Both of us live with fibromyalgia and other conditions that gnaw at the body and the mind. Chronic pain is an unrelenting thing, a ghost in the bones that refuses to leave. But in sculpting, we found something else, a way to translate that suffering into something tangible, something powerful. It is an anchor in the storm, a distraction from the pain, but also a kind of reckoning. We do not sculpt from comfort. We sculpt because we must. Because the alternative is to be consumed by a relentless barrage of pain, both physical and psychological.
[Jason]
So, if these figures disturb you, if they unsettle you, good. That means they are working. That means they are holding up a mirror to a world that is all too willing to discard those who suffer. But suffering is not the end of the story. Not for them. Not for us. This is not a tale of despair. It is a transmutation—turning loss into creation, pain into purpose, and darkness into something beautiful. And if there is a message in all of this, it is this: we are all closer to the edge than we think. And when the veil is lifted, when reason falls away—what will you see staring back?"
[Paul]
This interview is not just about us as sculptors, not even storytellers, but as witnesses. Witnesses to something intangible, something that lingers just beyond the veil of what we call reality. The Veil of Reason is not just an exhibition—it’s an excavation. A digging, clawing, and desperate pulling at the thin skin that separates sanity from madness, genius from affliction, reason from the abyss.
[Jason]
Ceramics, clay—this is not just a material. It is the earth itself. It holds memory, it holds trauma, it holds truth. When we work with it, we are not just shaping form; we are excavating the human condition. Every press of the thumb, every violent carve of a tool, every delicate smoothing of a surface—these are not just techniques. These are echoes of something older, something primal, something screaming to be remembered.
[Paul]
And so, we sculpt. We sculpt the contorted limbs, the vacant stares, the eternal gazes of those who exist in that void between genius and suffering. We sculpt because we cannot turn away. We sculpt because the clay remembers what the world's caretakers chooses to forget.
[Jason]
These pieces—these figures, these distorted souls—are not caricatures of mental illness. They are not grotesques to be gawked at. They are mirrors. And if they make you uncomfortable, if they unsettle something deep in the pit of your stomach, then good. That means you are seeing them. That means you are seeing yourself.

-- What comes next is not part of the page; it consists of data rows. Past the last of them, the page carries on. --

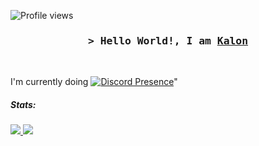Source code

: 

<!-- Profile Views Counter -->
![Profile views](https://gpvc.arturio.dev/oKalonm?v=3)

<!-- Intro  -->
<h3 align="center">
        <samp>&gt; Hello World!, I am
                <b><a target="_blank" href="">Kalon</a></b>
        </samp>
</h3>
<br>

<p align="center">
        <!-- Organisation  -->


<!-- Footer -->
I'm currently doing  [![Discord Presence](https://lanyard-profile-readme.vercel.app/api/638581986205630464
                            )](https://discord.com/users/638581986205630464)"

##### Stats:
<a href="https://wakatime.com/@accomigt">
  <img src="https://github-readme-stats.vercel.app/api/wakatime?username=accomigt&show_icons=true&hide_border=true&bg_color=02265c&title_color=ea5e00&text_color=FFFFFF&icon_color=00d200">
</a>  



<img src="https://camo.githubusercontent.com/25cebc5cae4a01ff5d3e1199aac7e4b83bcf1d341f6313173a994727d17a3ecb/68747470733a2f2f692e616c6578666c69706e6f74652e6465762f346839336775792e706e67"/>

And that is the point of ‘The Veil of Reason. It is not here to soothe you. It is here to haunt you. To stay with you in the quiet moments. To make you wonder, just for a second, whether the ones we call insane are the ones who are truly awake, and we, the comfortable, the rational, are the ones who are sleepwalking."
[Paul]
Art, ceramics, sculpture, it should not just be something you admire. It should be something you feel in your bones, something that carves into your psyche and leaves a mark. That is what we hope this work will do. That is why we are here. That is why, hopefully 'you' are here.
[Jason]
And so, we ask you - when you witness the exhibition, when you step back into your 'safe space' of reason, will you give a thought to those beyond the veil of reason?
[Paul]
The Veil of Reason is not just an exhibition. It is a question left hanging in the air, a whisper in the back of your mind long after you’ve turned away. If these sculptures unsettle you, if their eyes linger upon you longer than is comfortable, if you feel a pull towards them, then perhaps it is because they recognize something in you. Something unspoken. Something you have buried.
We invite you—no, we challenge you—to step closer. To look into their eyes and, just for a moment, let them look back into yours. And when you walk away, ask yourself: Who is truly awake? Are trapped behind the veil?